Cache (computing)

Caching is a term used in computer science. The idea behind a cache (pronounced "cash" /ˈkæʃ/ KASH [1][2][3]) is very simple: Very often, obtaining a result for a calculation is very time-consuming, so storing the result is generally a good idea. Two kinds of storage media are used: One is usually quite big, but accessing it is "slow"; the other one can be accessed much faster, but generally it is small. The very basic idea behind caching is to use the medium that is fast to access to have copies of data. There is no difference between the copy, and the original. Accessing the original data may take a long time, or it may be expensive to do (for example: the results of a difficult problem that take a long time to solve). For this reason, it is much "cheaper" to simply use the copy of the data from the cache. Put differently, a cache is a temporary storage area that has copies of data that is used often. When a copy of the data is in this cache, it is faster to use this copy rather than re-fetching or re-calculating the original data. This will make the average time needed to access the data shorter. Putting a new value into a cache often means that an older value needs to be replaced. There are different ideas (usually called "strategies") on how to select the value to replace.

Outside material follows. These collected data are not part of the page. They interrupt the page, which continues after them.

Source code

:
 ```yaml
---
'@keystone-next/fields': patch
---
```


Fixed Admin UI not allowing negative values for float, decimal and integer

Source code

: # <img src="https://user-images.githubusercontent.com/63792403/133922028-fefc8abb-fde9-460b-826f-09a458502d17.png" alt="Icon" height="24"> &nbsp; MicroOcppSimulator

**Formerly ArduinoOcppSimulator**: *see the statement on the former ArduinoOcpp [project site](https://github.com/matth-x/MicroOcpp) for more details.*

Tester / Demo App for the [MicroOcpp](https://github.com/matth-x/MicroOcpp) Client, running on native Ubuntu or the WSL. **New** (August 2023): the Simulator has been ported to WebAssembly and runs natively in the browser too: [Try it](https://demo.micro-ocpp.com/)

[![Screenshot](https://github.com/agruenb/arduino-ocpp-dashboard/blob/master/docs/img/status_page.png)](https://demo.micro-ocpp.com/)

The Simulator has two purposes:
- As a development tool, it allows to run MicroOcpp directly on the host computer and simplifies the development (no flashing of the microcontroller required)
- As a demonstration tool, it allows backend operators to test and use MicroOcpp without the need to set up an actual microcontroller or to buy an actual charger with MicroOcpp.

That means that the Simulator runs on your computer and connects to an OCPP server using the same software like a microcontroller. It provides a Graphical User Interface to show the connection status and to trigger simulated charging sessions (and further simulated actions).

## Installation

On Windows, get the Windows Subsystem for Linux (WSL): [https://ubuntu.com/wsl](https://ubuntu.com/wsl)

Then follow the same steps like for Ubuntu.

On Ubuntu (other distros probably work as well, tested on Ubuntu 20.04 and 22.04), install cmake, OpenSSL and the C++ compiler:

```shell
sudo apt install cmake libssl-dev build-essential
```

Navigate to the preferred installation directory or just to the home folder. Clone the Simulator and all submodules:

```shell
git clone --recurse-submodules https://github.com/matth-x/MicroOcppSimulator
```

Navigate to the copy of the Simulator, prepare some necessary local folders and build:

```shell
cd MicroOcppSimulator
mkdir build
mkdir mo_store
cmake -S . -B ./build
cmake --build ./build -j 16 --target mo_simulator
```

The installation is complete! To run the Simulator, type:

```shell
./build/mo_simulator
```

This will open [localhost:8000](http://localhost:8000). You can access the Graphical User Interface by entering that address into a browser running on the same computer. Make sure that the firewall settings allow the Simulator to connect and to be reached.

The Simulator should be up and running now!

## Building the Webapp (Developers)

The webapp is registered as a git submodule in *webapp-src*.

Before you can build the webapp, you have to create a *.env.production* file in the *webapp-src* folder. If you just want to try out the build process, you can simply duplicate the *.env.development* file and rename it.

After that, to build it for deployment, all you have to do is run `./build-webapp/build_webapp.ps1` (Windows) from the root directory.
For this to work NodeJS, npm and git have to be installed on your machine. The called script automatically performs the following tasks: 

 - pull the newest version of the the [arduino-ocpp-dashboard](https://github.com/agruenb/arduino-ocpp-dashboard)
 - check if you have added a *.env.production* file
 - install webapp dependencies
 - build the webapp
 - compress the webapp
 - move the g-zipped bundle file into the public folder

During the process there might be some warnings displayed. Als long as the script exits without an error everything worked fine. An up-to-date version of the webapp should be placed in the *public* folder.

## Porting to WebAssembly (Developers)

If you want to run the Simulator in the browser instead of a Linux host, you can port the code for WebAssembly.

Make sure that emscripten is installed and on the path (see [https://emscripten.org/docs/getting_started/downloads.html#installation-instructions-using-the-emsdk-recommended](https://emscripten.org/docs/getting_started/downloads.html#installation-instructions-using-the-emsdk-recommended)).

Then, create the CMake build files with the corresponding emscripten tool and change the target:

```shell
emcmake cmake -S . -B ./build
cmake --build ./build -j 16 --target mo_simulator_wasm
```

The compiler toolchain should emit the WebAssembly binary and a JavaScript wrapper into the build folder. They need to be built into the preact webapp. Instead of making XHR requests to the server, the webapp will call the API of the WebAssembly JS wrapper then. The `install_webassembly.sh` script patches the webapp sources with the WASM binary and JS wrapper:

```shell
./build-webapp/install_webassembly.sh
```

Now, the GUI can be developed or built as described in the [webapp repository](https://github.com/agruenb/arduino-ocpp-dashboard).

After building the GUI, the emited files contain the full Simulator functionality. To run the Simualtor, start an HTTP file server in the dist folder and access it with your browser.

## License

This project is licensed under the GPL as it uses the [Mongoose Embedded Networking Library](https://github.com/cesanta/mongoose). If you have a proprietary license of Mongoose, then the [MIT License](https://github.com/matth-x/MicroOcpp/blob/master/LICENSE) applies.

A buffer is very similar to a cache. It is different in that the client accessing the data in a buffer knows there is a buffer; the buffer is managed by the application. With a cache, the client accessing the data need not be aware there is a cache.

Typical computer applications access data in very similar ways. Suppose the data is structured into "blocks", which can be accessed individually. When an application accesses a block it is also very likely to access (or reference) a block that is "close" to the original block. This is known as locality of reference. There are different kinds of such "locality". Locality of reference is one of the reasons why caches work well in many areas of computing.

In order to work well, caches are small, compared to the whole amount of data. The bigger the cache, the longer it takes to lookup an entry. Bigger caches are also more expensive to build.

How caches work

A cache is a block of memory for storing data which is likely used again. The CPU and hard drive often use a cache, as do web browsers and web servers.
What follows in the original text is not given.